* [EXERCISE BRIEF]:
Given these entries, repeat exactly the lines starting with the one that has "This simple program" and going on through the one that has "being used correctly", both included, but none of the pictures.

* [PROVIDED RECORDS]:
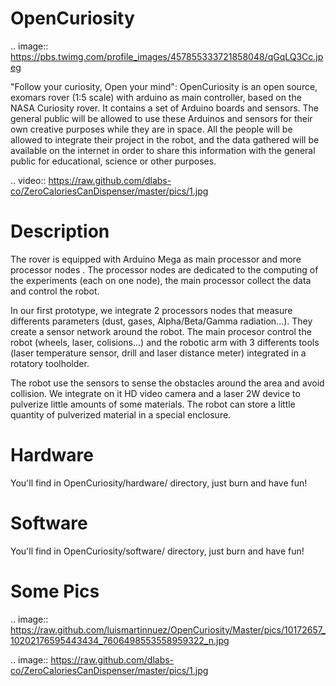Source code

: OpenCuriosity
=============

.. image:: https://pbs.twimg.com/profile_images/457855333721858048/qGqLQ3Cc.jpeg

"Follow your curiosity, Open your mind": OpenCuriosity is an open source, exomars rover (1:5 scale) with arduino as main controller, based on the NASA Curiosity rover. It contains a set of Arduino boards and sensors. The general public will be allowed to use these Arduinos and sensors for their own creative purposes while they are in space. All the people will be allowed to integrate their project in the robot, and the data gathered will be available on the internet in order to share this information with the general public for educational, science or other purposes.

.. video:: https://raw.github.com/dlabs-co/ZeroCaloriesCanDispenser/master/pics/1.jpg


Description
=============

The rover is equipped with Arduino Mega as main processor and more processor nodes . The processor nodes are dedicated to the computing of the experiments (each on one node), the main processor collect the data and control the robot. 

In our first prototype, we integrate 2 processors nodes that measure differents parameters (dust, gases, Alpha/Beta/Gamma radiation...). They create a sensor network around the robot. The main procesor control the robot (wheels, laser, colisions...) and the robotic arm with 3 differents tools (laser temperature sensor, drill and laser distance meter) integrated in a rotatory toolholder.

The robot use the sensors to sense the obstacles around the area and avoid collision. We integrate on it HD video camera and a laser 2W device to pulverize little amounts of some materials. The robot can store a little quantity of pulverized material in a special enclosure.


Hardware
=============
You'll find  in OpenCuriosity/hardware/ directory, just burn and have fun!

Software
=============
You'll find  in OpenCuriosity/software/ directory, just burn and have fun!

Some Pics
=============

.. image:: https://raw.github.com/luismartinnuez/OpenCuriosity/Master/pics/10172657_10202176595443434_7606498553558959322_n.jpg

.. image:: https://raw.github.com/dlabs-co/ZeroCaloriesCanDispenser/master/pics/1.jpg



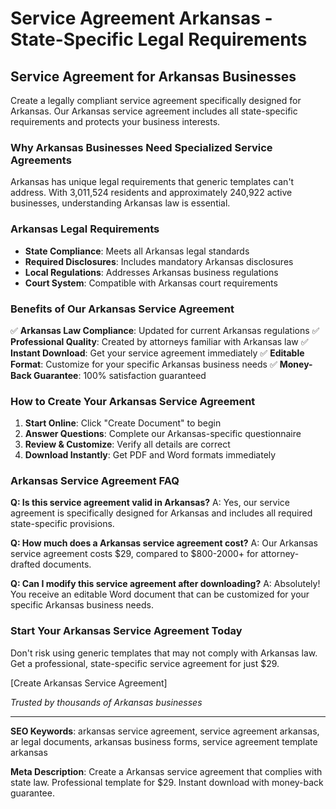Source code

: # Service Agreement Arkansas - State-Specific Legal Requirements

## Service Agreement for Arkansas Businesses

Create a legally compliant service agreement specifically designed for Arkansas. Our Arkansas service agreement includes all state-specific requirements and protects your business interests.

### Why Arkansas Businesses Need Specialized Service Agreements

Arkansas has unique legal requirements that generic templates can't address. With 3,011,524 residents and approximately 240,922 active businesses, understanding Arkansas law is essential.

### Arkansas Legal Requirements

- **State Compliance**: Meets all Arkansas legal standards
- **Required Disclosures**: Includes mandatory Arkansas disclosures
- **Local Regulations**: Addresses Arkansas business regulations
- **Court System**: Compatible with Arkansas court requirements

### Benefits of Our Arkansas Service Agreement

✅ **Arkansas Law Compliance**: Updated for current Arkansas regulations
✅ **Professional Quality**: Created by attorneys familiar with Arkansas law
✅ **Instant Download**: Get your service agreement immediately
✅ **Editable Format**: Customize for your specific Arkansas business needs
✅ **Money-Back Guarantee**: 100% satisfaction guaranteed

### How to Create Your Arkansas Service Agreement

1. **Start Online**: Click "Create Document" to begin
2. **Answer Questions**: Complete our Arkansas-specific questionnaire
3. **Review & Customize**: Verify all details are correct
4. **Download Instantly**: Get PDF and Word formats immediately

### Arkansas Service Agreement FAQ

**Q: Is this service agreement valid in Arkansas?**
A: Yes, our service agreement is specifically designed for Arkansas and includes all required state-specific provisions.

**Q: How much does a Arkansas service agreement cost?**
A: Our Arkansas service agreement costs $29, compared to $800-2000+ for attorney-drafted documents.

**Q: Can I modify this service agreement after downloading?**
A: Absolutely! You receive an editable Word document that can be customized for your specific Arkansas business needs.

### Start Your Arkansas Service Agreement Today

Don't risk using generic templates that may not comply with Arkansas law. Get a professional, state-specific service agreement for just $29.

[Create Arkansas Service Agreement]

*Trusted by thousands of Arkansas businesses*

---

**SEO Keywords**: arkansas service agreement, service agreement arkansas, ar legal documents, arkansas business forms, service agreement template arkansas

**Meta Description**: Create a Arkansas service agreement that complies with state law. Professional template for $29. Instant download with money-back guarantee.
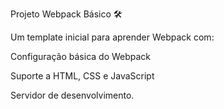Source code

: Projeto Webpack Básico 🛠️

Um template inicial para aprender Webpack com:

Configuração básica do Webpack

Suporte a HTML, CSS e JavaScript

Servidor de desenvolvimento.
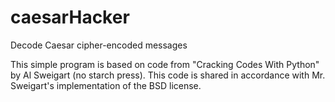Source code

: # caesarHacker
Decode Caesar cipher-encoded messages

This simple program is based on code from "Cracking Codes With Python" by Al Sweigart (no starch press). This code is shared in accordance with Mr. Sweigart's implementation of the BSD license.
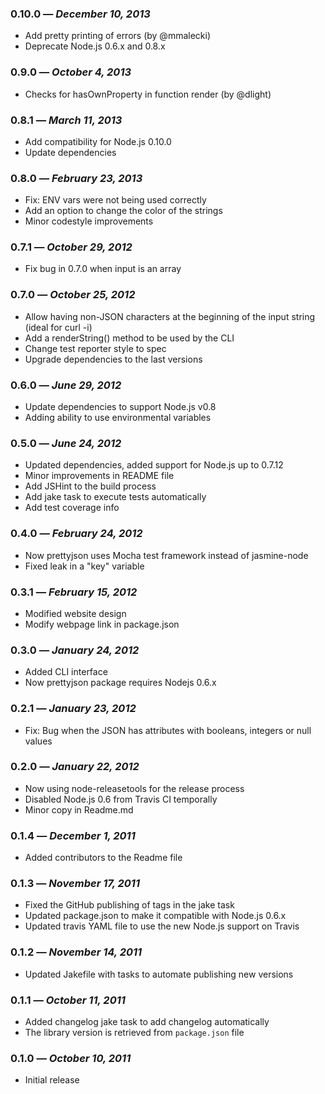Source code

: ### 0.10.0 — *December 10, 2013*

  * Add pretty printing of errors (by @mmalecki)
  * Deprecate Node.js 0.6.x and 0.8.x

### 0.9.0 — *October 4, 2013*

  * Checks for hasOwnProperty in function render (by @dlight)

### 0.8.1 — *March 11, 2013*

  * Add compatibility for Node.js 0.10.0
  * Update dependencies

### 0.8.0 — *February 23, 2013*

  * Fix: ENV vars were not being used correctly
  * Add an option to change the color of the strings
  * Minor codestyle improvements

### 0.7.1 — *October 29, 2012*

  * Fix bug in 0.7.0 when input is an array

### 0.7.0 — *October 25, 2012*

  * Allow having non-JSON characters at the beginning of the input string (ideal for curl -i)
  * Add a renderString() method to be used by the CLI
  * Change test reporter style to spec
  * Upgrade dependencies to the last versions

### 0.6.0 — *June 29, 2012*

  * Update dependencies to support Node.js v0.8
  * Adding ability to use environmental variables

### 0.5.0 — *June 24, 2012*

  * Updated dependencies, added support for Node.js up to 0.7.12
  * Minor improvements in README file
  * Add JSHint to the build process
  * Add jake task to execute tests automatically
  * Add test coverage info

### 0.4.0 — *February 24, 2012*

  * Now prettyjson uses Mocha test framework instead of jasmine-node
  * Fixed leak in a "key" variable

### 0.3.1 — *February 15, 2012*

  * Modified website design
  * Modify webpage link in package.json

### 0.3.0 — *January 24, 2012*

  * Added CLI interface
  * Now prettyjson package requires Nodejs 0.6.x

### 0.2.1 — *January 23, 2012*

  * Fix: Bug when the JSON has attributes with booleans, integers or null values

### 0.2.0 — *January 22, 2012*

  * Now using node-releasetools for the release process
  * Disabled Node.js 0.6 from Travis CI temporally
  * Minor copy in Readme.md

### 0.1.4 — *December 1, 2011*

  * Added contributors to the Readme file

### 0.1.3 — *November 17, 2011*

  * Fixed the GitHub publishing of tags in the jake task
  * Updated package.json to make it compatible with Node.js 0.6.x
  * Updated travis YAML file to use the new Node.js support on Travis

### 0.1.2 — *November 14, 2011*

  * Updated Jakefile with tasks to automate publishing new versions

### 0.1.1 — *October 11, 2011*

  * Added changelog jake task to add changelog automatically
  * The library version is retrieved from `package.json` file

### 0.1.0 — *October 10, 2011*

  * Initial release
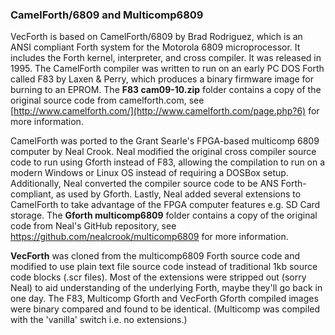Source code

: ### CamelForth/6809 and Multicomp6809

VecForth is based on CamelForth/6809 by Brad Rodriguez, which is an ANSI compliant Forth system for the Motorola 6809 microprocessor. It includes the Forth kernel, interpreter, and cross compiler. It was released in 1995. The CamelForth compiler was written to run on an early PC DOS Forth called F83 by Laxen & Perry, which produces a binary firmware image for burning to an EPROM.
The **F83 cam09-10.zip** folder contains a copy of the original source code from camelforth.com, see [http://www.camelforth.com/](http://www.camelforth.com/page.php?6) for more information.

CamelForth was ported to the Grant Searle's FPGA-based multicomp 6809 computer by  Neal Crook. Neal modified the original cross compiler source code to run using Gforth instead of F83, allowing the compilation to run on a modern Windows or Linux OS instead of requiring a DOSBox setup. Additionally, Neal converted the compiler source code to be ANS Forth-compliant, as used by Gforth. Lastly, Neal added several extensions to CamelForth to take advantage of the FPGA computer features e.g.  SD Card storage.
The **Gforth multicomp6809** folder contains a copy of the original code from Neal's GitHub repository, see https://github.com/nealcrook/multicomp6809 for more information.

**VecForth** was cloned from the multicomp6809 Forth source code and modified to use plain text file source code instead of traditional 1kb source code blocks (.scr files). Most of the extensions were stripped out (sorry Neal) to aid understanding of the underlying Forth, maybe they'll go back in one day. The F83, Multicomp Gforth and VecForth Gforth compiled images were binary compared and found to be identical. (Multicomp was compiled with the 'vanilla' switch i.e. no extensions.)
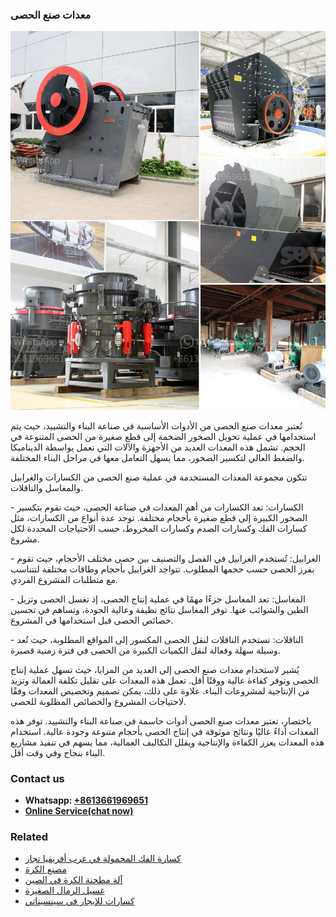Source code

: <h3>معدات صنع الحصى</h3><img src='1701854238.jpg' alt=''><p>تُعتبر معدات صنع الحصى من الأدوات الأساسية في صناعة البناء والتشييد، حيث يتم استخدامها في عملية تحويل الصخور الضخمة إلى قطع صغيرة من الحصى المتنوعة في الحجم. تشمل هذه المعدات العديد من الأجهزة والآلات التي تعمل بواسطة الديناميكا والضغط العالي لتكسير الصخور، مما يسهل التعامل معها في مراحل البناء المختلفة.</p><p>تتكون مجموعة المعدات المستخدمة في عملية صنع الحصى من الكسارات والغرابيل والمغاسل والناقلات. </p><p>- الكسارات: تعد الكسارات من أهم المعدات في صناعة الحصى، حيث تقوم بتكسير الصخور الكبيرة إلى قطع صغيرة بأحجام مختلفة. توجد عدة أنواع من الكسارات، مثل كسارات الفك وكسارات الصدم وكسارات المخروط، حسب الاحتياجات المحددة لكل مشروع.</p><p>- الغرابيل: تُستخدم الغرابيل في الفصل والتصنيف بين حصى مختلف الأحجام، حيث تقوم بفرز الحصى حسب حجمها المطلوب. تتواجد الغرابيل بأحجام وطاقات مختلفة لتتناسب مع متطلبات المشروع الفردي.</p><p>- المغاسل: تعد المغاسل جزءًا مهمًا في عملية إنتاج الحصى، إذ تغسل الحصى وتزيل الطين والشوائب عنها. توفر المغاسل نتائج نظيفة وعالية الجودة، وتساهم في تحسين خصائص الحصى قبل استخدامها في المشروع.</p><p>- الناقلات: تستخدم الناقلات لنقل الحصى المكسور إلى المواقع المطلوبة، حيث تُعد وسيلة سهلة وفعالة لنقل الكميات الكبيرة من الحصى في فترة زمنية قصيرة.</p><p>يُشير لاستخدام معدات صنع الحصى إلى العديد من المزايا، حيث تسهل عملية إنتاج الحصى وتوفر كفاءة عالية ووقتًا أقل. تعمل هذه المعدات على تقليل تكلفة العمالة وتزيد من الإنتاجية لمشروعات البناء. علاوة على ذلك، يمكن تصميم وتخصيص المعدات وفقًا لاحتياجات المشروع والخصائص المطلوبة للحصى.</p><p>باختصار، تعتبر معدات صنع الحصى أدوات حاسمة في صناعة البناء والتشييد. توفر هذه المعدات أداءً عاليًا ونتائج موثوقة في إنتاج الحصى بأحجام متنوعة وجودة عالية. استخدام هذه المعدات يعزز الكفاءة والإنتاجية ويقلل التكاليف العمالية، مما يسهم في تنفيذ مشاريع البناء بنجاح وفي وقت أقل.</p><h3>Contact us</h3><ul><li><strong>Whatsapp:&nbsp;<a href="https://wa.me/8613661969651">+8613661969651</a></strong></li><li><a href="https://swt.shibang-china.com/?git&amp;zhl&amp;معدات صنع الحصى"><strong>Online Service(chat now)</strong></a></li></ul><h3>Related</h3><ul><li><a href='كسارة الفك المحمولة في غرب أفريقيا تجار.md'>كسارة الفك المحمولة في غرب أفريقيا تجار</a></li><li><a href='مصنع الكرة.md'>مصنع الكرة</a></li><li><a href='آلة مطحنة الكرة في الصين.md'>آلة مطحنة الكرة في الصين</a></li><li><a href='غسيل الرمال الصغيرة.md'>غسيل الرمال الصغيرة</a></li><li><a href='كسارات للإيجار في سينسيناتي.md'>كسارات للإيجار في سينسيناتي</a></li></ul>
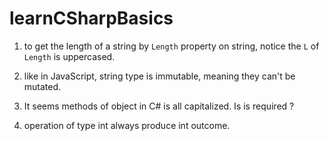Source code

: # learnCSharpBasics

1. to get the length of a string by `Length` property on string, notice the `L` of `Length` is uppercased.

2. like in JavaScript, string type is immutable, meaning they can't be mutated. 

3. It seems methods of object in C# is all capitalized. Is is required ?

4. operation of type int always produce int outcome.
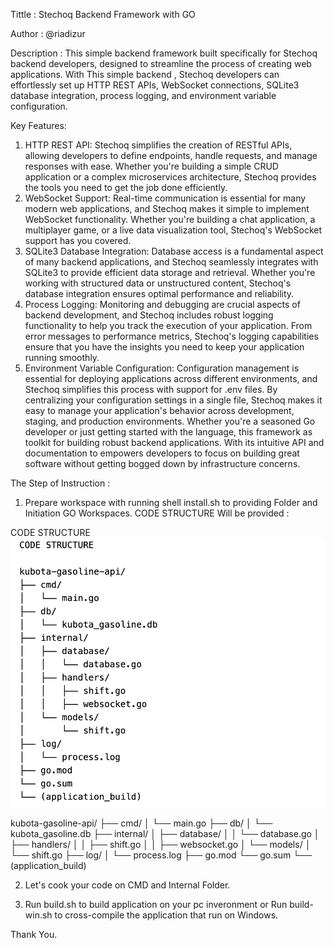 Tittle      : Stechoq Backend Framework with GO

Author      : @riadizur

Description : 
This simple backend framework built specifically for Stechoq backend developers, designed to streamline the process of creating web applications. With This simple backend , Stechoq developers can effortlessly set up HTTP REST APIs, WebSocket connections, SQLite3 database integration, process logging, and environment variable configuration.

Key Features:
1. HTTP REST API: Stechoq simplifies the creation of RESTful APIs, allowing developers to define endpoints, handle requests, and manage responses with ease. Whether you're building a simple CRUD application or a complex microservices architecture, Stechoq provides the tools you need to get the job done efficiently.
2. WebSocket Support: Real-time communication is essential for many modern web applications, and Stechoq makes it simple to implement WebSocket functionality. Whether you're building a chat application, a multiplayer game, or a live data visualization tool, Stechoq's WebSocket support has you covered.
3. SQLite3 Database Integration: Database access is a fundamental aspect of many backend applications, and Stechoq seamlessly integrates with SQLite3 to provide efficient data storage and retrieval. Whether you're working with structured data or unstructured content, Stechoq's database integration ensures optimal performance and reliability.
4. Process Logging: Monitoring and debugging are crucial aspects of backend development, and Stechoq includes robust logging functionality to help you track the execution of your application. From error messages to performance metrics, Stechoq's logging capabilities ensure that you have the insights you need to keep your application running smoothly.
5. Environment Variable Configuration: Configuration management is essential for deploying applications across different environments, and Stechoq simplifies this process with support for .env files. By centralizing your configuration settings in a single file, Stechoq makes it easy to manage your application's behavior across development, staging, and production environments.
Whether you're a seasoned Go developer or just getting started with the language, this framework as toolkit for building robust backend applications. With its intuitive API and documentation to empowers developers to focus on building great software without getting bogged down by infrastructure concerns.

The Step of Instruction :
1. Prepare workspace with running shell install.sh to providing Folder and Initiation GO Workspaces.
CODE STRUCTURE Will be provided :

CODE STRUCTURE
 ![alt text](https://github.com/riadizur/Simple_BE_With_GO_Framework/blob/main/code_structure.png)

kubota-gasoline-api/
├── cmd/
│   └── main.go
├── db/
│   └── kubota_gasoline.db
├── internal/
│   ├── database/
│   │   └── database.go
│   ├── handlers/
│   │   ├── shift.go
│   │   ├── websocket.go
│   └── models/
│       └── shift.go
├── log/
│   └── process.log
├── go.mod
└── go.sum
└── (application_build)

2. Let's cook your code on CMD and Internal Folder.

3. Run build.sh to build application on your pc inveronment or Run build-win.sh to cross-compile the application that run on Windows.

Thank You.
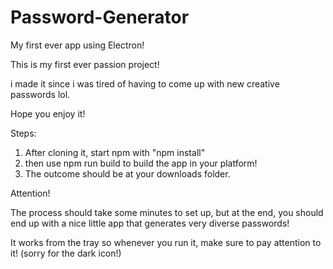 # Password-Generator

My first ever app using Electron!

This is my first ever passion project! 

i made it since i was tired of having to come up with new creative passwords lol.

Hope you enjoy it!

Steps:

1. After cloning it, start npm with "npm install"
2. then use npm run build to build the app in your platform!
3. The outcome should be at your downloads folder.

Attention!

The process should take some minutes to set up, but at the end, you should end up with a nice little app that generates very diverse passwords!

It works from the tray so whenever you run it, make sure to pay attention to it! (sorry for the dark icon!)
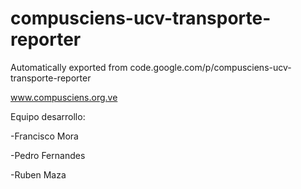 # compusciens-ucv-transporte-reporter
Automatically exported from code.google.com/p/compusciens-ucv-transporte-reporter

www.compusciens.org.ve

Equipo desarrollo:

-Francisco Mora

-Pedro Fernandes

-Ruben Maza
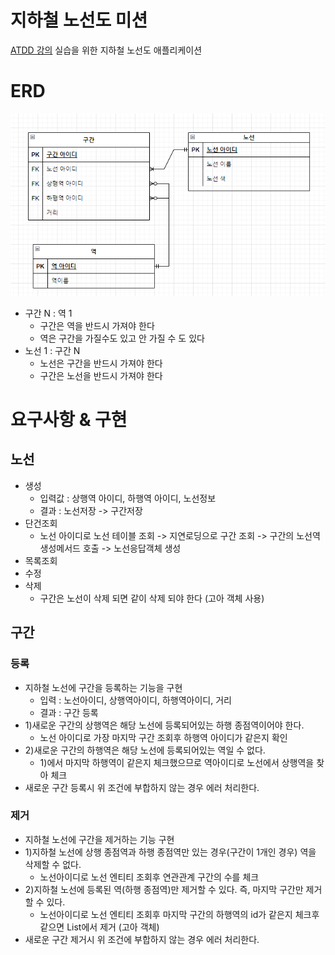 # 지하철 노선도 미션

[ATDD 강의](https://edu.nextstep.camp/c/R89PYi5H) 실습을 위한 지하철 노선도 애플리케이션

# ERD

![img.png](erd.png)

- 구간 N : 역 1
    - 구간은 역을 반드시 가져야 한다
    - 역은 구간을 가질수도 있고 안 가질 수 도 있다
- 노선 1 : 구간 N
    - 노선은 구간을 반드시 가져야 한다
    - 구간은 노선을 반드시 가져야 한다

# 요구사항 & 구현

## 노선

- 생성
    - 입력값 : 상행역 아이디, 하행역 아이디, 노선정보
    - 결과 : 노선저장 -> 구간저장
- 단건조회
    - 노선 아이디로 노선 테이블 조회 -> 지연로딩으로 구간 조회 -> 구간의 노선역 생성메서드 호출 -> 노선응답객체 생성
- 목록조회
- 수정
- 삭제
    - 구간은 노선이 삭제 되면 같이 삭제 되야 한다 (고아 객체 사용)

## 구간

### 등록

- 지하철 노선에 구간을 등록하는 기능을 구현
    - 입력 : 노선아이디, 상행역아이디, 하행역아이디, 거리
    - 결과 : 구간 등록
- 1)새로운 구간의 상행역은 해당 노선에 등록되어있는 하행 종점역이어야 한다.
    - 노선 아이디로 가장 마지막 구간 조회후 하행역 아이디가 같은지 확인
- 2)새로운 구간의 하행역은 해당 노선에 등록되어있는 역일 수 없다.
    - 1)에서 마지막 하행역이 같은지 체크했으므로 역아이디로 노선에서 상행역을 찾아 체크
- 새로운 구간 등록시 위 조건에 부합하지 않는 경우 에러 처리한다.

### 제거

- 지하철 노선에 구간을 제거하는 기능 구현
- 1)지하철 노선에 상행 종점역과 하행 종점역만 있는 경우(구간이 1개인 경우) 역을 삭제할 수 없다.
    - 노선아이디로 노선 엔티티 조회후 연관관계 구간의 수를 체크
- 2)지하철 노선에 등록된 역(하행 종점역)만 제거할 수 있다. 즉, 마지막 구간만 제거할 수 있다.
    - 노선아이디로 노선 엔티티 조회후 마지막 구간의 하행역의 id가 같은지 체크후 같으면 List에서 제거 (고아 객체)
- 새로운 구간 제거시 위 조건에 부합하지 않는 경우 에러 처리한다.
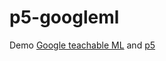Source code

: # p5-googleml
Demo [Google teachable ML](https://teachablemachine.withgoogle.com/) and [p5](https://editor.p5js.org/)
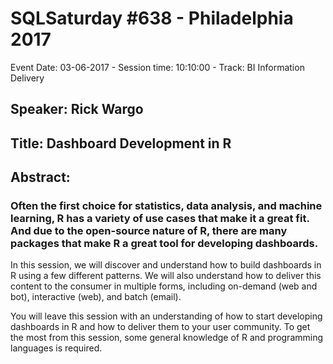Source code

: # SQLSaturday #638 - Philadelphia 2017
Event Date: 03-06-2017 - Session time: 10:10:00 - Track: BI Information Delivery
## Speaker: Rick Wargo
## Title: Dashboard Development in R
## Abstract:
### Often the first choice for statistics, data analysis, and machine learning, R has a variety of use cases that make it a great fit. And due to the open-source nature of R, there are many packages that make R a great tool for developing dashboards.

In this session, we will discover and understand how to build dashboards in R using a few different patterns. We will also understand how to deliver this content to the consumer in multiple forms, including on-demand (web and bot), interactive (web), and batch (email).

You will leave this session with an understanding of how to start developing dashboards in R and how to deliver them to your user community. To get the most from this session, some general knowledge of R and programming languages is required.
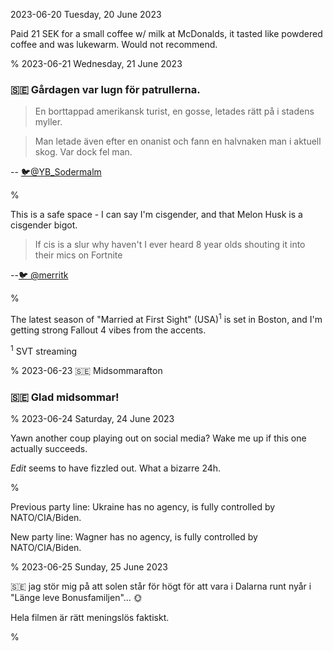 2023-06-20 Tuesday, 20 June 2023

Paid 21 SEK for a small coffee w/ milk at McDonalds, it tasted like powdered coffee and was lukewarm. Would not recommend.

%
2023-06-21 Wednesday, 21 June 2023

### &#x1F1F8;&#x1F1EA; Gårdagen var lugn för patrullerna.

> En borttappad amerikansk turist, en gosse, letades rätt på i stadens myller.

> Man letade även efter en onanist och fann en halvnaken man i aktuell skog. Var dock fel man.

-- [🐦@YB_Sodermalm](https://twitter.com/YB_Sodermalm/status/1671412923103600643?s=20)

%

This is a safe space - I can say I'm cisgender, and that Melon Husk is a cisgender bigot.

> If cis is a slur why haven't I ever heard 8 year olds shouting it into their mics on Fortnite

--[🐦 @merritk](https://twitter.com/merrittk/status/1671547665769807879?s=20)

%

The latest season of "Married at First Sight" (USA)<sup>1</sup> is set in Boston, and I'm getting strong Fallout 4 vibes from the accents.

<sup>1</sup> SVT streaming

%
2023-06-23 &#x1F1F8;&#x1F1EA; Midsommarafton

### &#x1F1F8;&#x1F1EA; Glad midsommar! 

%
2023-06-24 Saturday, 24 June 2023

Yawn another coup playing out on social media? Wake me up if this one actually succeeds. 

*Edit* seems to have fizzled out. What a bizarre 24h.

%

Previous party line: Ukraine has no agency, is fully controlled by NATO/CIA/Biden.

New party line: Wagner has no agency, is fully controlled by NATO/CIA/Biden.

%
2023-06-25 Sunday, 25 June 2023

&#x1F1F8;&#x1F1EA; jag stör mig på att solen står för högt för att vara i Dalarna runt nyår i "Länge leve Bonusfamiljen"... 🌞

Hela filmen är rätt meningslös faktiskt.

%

* [COMPLETED EXERCISE]:
This simple program is based on code from "Cracking Codes With Python" by Al Sweigart (no starch press). This code is shared in accordance with Mr. Sweigart's implementation of the BSD license.
Source code

: ### 0.10.0 — *December 10, 2013*

  * Add pretty printing of errors (by @mmalecki)
  * Deprecate Node.js 0.6.x and 0.8.x

### 0.9.0 — *October 4, 2013*

  * Checks for hasOwnProperty in function render (by @dlight)

### 0.8.1 — *March 11, 2013*

  * Add compatibility for Node.js 0.10.0
  * Update dependencies

### 0.8.0 — *February 23, 2013*

  * Fix: ENV vars were not being used correctly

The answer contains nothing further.